I've certainly seen this sort of argument made, specifically that since Roy Worters received the most Hart Trophy consideration among goaltenders in every season from 1926 to 1929, he should be considered the best goalkeeper of his time. Interpreting this as the equivalent of four consecutive First All-Star Team selections, it's hard to see it otherwise.

As it happens, we do know which goaltender received the most Hart votes each season from 1924 to 1930. In chronological order, they are John Roach, Clint Benedict, Roy Worters, Roy Worters, Roy Worters, Roy Worters and Charlie Gardiner. The fact that Gardiner received the most Hart votes in 1930, and then was the First Team All-Star in 1931, suggests that we may be on to something here.

So maybe Worters was seen as the best goaltender of his time. Considering the competition, his being seen as the best each season is quite something. He was up against a variety of Clint Benedict, Alec Connell, George Hainsworth, Hap Holmes and Hugh Lehman in these seasons, Hall-of-Famers all. Of course, Benedict, Holmes and Lehman were nearing the end of the road at the time, but still, four straight seasons being the best of the best...
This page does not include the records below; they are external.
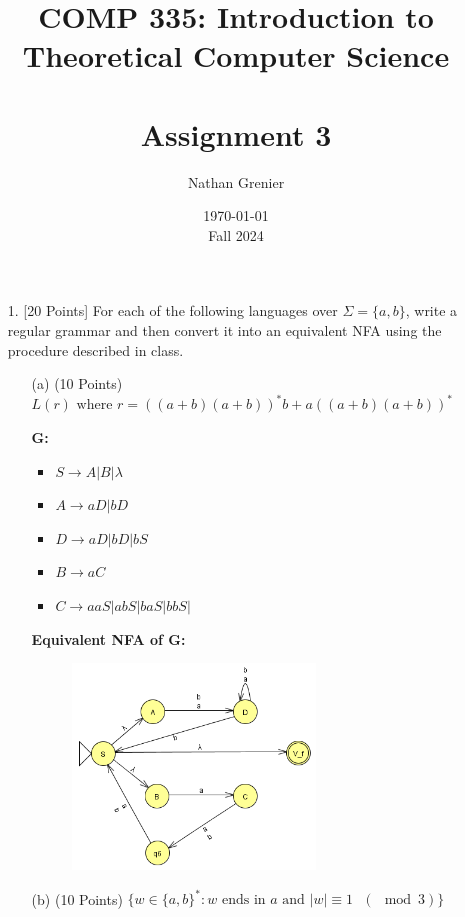 \documentclass[12pt]{article}
\title{COMP 335: Introduction to Theoretical Computer Science\\
\ \\
Assignment 3}
\author{Nathan Grenier}
\date{\today \\ Fall 2024}
\begin{document}
\begin{spacing}{1.5}
      \maketitle

      \newpage

      \begin{enumerate}

            \item[1.] [20 Points] For each of the following languages over $\Sigma = \{a,b\}$, write a regular grammar and then convert it into an equivalent NFA using the procedure described in class.

                  \begin{enumerate}
                        \item[(a)] (10 Points) $L(r) \text{ where } r= ((a+b)(a+b))^*b+a((a+b)(a+b))^*$

                              \textbf{G:}
                              \begin{itemize}
                                    \item $S \rightarrow A|B|\lambda$
                                    \item $A \rightarrow aD|bD$
                                    \item $D \rightarrow aD|bD|bS$
                                    \item $B \rightarrow aC$
                                    \item $C \rightarrow aaS|abS|baS|bbS|$
                              \end{itemize}

                              \textbf{Equivalent NFA of G:}

                              \begin{figure}[h!]
                                    \centering
                                    \includegraphics[width=0.65\textwidth]{img/q1/q1a(NFA).png}
                              \end{figure}
                              \newpage
                        \item[(b)] (10 Points) $\{w \in \{a,b\}^* : w \text{ ends in $a$ and $|w| \equiv 1$ } (\mod 3) \}$


\end{enumerate}
\end{enumerate}
\end{spacing}
\end{document}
But hold on a minute. We also know which goaltenders received the second-most Hart votes in 1924, 1925 and 1926, namely Jake Forbes, Jake Forbes and Doc Stewart. Forbes and Stewart were both good goaltenders, but were not all-time talents by any stretch. And yet, in both 1924 and 1925 Forbes was apparently considered a better netminder than Georges Vezina, and in 1926 Stewart was seen as better tan both Benedict and Connell, if we see Hart votes as the same as All-Star votes. Now, if that is in fact what was going on, we really no longer need to concern ourselves with these voting results, because if that's how the voters saw things, then they shouldn't be taken seriously. Jakes Forbes was not a better goaltender than Georges Vezina.